#### DIRECTIONS FOR THIS TASK
Every line below that has "data" in it should be copied.
■ ■ ■ ■ ■ ■ ■
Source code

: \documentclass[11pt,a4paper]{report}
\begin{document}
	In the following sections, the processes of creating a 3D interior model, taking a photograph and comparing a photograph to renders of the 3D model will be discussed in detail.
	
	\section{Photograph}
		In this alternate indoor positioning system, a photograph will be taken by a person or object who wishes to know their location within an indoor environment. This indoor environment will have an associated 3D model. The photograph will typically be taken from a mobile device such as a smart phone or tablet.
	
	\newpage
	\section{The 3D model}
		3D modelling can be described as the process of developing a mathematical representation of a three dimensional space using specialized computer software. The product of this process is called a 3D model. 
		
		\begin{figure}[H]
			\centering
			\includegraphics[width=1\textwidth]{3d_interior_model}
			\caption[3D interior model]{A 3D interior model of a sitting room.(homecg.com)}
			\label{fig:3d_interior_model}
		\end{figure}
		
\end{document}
■ ■ ■ ■ ■ ■ ■
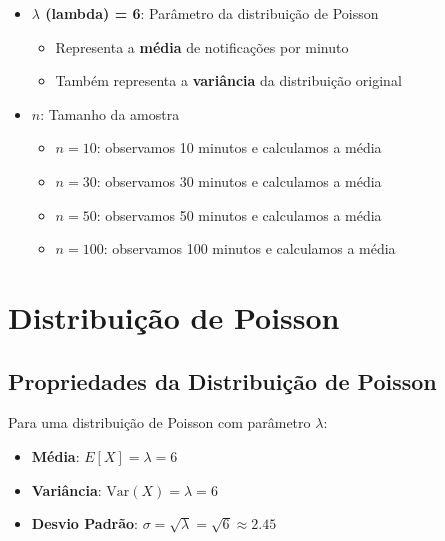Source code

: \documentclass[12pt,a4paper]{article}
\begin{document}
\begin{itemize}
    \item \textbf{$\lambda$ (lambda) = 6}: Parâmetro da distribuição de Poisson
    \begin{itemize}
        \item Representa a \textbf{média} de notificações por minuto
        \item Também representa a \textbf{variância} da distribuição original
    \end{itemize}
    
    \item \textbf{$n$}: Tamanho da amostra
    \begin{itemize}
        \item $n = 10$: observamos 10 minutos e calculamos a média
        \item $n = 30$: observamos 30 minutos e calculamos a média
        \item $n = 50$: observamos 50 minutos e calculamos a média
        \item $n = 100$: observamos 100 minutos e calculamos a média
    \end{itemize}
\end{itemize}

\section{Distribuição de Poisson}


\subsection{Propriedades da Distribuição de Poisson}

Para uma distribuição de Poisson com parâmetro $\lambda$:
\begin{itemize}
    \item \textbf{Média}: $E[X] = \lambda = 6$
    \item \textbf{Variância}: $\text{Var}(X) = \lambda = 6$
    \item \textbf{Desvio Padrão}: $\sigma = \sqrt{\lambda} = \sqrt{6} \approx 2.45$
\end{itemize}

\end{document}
■ ■ ■ ■ ■ ■ ■
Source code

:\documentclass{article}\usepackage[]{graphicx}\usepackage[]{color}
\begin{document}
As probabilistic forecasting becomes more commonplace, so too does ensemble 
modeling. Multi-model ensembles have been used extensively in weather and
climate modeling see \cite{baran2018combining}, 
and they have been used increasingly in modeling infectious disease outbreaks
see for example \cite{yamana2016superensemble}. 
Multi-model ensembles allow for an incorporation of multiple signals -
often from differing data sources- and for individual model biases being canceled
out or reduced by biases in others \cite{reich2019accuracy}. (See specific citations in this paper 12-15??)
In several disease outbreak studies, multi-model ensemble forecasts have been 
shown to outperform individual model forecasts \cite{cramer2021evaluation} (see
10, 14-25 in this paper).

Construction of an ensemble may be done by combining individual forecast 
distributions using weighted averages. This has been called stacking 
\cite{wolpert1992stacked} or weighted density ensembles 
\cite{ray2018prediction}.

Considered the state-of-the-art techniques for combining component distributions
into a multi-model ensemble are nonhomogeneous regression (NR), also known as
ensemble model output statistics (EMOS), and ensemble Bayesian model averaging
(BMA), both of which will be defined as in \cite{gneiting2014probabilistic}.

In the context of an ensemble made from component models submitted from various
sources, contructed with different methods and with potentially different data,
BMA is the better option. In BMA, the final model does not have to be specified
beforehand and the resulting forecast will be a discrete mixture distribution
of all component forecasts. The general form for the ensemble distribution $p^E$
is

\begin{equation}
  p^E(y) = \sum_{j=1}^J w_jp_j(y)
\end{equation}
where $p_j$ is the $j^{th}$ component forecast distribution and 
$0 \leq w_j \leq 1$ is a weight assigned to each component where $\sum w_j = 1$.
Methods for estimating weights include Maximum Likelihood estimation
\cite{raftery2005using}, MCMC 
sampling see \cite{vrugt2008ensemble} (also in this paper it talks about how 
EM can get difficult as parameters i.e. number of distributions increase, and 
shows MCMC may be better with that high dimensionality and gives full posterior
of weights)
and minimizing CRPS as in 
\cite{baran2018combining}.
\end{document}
■ ■ ■ ■ ■ ■ ■
#### ANSWER AREA
often from differing data sources- and for individual model biases being canceled
sources, contructed with different methods and with potentially different data,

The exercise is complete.